An anonymous reader writes "Ars Technica is reporting on how the unallocated IPv4 address pool could run out as soon as 2010. The IPv4 Address Report gives details on just how fast the available pool of IPv4 addresses is diminishing. Will ISPs be moving towards IPv6 any time soon? Or will IPv4 exhaustion become the next Y2K?"

5 of 419 comments (clear)

  1. Reshuffle existing IPv4 space by McDutchie · · Score: 5, Interesting

    They could delay the inevitable by reallocating existing IPv4 space more efficiently. Many old/historical allocations are inefficient. Apple Computer, for example, has all of the 17.x.x.x space, comprising 256^3 = more than 16 million addresses, which is just plain absurd in this day and age.

    1. Re:Reshuffle existing IPv4 space by RzUpAnmsCwrds · · Score: 5, Interesting

      They could delay the inevitable by reallocating existing IPv4 space more efficiently. Many old/historical allocations are inefficient. Apple Computer, for example, has all of the 17.x.x.x space, comprising 256^3 = more than 16 million addresses, which is just plain absurd in this day and age.


      Don't complain about Apple. HP has all of 15.x.x.x and all of 16.x.x.x, because they purchased DEC who also had a class-A.

      Interestingly, HP is the only company that effectively has a /7 because their block is contiguous.
    2. Re:Reshuffle existing IPv4 space by TooMuchToDo · · Score: 5, Interesting
      Actually, you don't need an army of lawyers. Those Class A blocks are delegated solely at the whim of ARIN (at least those Class A blocks that fall under ARIN control). If ARIN has a vote, and the majority of stakeholders create a resolution requiring action to be taken to stave off address exhaustion, then anything is possible.

      Disclaimer: I've worked with ARIN to get/manage/return blocks of IPs for years.

    3. Re:Reshuffle existing IPv4 space by Kadin2048 · · Score: 5, Interesting

      It only seems ridiculous because of the way we distribute IP addresses today, using CIDR. Prior to 1993 (or whenever CIDR was implemented), if you wanted to run a network with subnets, then you needed at least a Class B allocation, so that your subnets could have Class C blocks (254 hosts each).

      This is why MIT, Apple, DEC, IBM, and lots of other big companies were given Class A's.
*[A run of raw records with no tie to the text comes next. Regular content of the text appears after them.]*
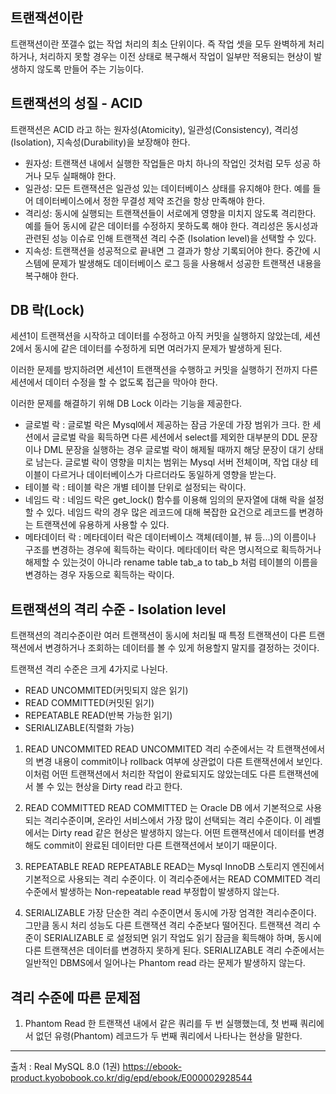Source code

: ## 트랜잭션이란
트랜잭션이란 쪼갤수 없는 작업 처리의 최소 단위이다.
즉 작업 셋을 모두 완벽하게 처리하거나, 처리하지 못할 경우는 이전 상태로 복구해서
작업이 일부만 적용되는 현상이 발생하지 않도록 만들어 주는 기능이다.

## 트랜잭션의 성질 - ACID
트랜잭션은 ACID 라고 하는 원자성(Atomicity), 일관성(Consistency), 격리성(Isolation), 지속성(Durability)을 보장해야 한다.

* 원자성: 트랜잭션 내에서 실행한 작업들은 마치 하나의 작업인 것처럼 모두 성공 하거나 모두 실패해야
한다.
* 일관성: 모든 트랜잭션은 일관성 있는 데이터베이스 상태를 유지해야 한다. 예를 들어 데이터베이스에서
정한 무결성 제약 조건을 항상 만족해야 한다.
* 격리성: 동시에 실행되는 트랜잭션들이 서로에게 영향을 미치지 않도록 격리한다. 예를 들어 동시에 같은
데이터를 수정하지 못하도록 해야 한다. 격리성은 동시성과 관련된 성능 이슈로 인해 트랜잭션 격리 수준
(Isolation level)을 선택할 수 있다.
* 지속성: 트랜잭션을 성공적으로 끝내면 그 결과가 항상 기록되어야 한다. 중간에 시스템에 문제가 발생해도
데이터베이스 로그 등을 사용해서 성공한 트랜잭션 내용을 복구해야 한다.

## DB 락(Lock)
세션1이 트랜잭션을 시작하고 데이터를 수정하고 아직 커밋을 실행하지 않았는데,
세션 2에서 동시에 같은 데이터를 수정하게 되면 여러가지 문제가 발생하게 된다.

이러한 문제를 방지하려면 세션1이 트랜잭션을 수행하고 커밋을 실행하기 전까지
다른 세션에서 데이터 수정을 할 수 없도록 접근을 막아야 한다.

이러한 문제를 해결하기 위해 DB Lock 이라는 기능을 제공한다.

* 글로벌 락 : 글로벌 락은 Mysql에서 제공하는 잠금 가운데 가장 범위가 크다. 한 세션에서 글로벌 락을 획득하면 다른 세션에서 select를 제외한 대부분의 DDL 문장이나 DML 문장을 실행하는 경우 글로벌 락이 해제될 때까지 해당 문장이 대기 상태로 남는다.
글로벌 락이 영향을 미치는 범위는 Mysql 서버 전체이며, 작업 대상 테이블이 다르거나 데이터베이스가 다르더라도 동일하게 영향을 받는다. 
* 테이블 락 : 테이블 락은 개별 테이블 단위로 설정되는 락이다.
* 네임드 락 : 네임드 락은 get_lock() 함수를 이용해 임의의 문자열에 대해 락을 설정할 수 있다.
네임드 락의 경우 많은 레코드에 대해 복잡한 요건으로 레코드를 변경하는 트랜잭션에 유용하게 사용할 수 있다.
* 메타데이터 락 : 메타데이터 락은 데이터베이스 객체(테이블, 뷰 등...)의 이름이나 구조를 변경하는 경우에 획득하는 락이다.
메타데이터 락은 명시적으로 획득하거나 해제할 수 있는것이 아니라 rename table tab_a to tab_b 처럼 
테이블의 이름을 변경하는 경우 자동으로 획득하는 락이다.

## 트랜잭션의 격리 수준 - Isolation level
트랜잭션의 격리수준이란 여러 트랜잭션이 동시에 처리될 때 특정 트랜잭션이 다른 트랜잭션에서 변경하거나 조회하는 데이터를 볼 수 있게 허용할지 말지를 결정하는 것이다.

트랜잭션 격리 수준은 크게 4가지로 나뉜다.
* READ UNCOMMITED(커밋되지 않은 읽기)
* READ COMMITTED(커밋된 읽기)
* REPEATABLE READ(반복 가능한 읽기)
* SERIALIZABLE(직렬화 가능)

1. READ UNCOMMITED
READ UNCOMMITED 격리 수준에서는 각 트랜잭션에서의 변경 내용이 commit이나 rollback 여부에 상관없이 다른 트랜잭션에서 보인다.
이처럼 어떤 트랜잭션에서 처리한 작업이 완료되지도 않았는데도 다른 트랜잭션에서 볼 수 있는 현상을 Dirty read 라고 한다.

2. READ COMMITTED
READ COMMITTED 는 Oracle DB 에서 기본적으로 사용되는 격리수준이며, 온라인 서비스에서 가장 많이 선택되는 격리 수준이다.
이 레벨에서는 Dirty read 같은 현상은 발생하지 않는다.
어떤 트랜잭션에서 데이터를 변경해도 commit이 완료된 데이터만 다른 트랜잭션에서 보이기 때문이다.

3. REPEATABLE READ
REPEATABLE READ는 Mysql InnoDB 스토리지 엔진에서 기본적으로 사용되는 격리 수준이다.
이 격리수준에서는 READ COMMITED 격리 수준에서 발생하는 Non-repeatable read 부정합이 발생하지 않는다.

4. SERIALIZABLE
가장 단순한 격리 수준이면서 동시에 가장 엄격한 격리수준이다.
그만큼 동시 처리 성능도 다른 트랜잭션 격리 수준보다 떨어진다.
트랜잭션 격리 수준이 SERIALIZABLE 로 설정되면 읽기 작업도 읽기 잠금을 획득해야 하며, 동시에 다른 트랜잭션은 데이터를 변경하지 못하게 된다. SERIALIZABLE 격리 수준에서는 일반적인 DBMS에서 일어나는 Phantom read 라는 문제가 발생하지 않는다.

## 격리 수준에 따른 문제점

1. Phantom Read
한 트랜잭션 내에서 같은 쿼리를 두 번 실행했는데, 첫 번째 쿼리에서 없던 유령(Phantom) 레코드가 두 번째 쿼리에서 나타나는 현상을 말한다.

***
출처 : Real MySQL 8.0 (1권) https://ebook-product.kyobobook.co.kr/dig/epd/ebook/E000002928544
It wasn't just a "thanks for playing" reward, it was because the original design for the IP system required Class A blocks if you wanted to run big networks: if you had a big organization, you needed a Class A, in order to do multiple levels of subnetting.

      When you look at the IP allocations and see GE or DEC's Class A blocks, it seems ridiculous. But you have to understand that when those allocations were made, what they were looking at was less the number of actual host IPs in the block (which is what we care about now) but the number of Class B and C subnet blocks that were inside. Put yourself in the shoes of someone at a big company like IBM or GE, with lots of regional offices. Each region/office needs to have a network, with its own subnets (for each department or whatever). That's how they were laying things out. "IBM" as an organization gets a Class A. Each regional office or some other division, Class B. Each network or further subdivision, Class C. Yeah, you end up with a lot of wasted capacity, but this whole scheme was designed back when a "host" was a PDP or VAX; there just weren't enough of them for it to seem like a major issue.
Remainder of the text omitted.